Pictures paired with source code

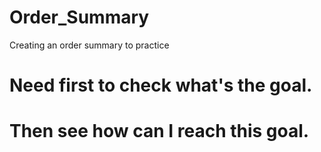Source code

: # Order_Summary
Creating an order summary to practice

# Need first to check what's the goal.
# Then see how can I reach this goal.
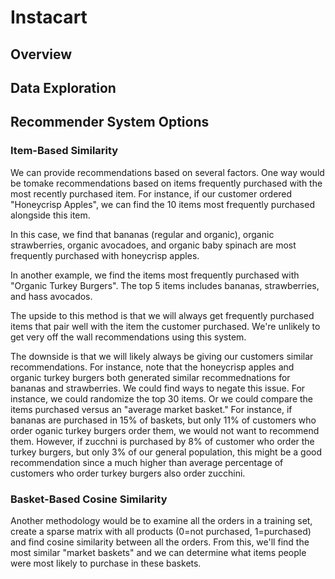 # Instacart

## Overview

## Data Exploration

## Recommender System Options

### Item-Based Similarity

We can provide recommendations based on several factors. One way would be tomake recommendations based on items frequently purchased with the most recently purchased item. For instance, if our customer ordered "Honeycrisp Apples", we can find the 10 items most frequently purchased alongside this item. 

In this case, we find that bananas (regular and organic), organic strawberries, organic avocadoes, and organic baby spinach are most frequently purchased with honeycrisp apples. 


In another example, we find the items most frequently purchased with "Organic Turkey Burgers". The top 5 items includes bananas, strawberries, and hass avocados. 


The upside to this method is that we will always get frequently purchased items that pair well with the item the customer purchased. We're unlikely to get very off the wall recommendations using this system. 

The downside is that we will likely always be giving our customers similar recommendations. For instance, note that the honeycrisp apples and organic turkey burgers both generated similar recommednations for bananas and strawberries. We could find ways to negate this issue. For instance, we could randomize the top 30 items. Or we could compare the items purchased versus an "average market basket." For instance, if bananas are purchased in 15% of baskets, but only 11% of customers who order oganic turkey burgers order them, we would not want to recommend them. However, if zucchni is purchased by 8% of customer who order the turkey burgers, but only 3% of our general population, this might be a good recommendation since a much higher than average percentage of customers who order turkey burgers also order zucchini. 

### Basket-Based Cosine Similarity

Another methodology would be to examine all the orders in a training set, create a sparse matrix with all products (0=not purchased, 1=purchased) and find cosine similarity between all the orders. From this, we'll find the most similar "market baskets" and we can determine what items people were most likely to purchase in these baskets.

§ **DIRECTIONS FOR THIS TASK**: Count every line in the preceding entries where the string "goal" appears, then state only the total.

§ **PROBLEM SOLUTION**: 2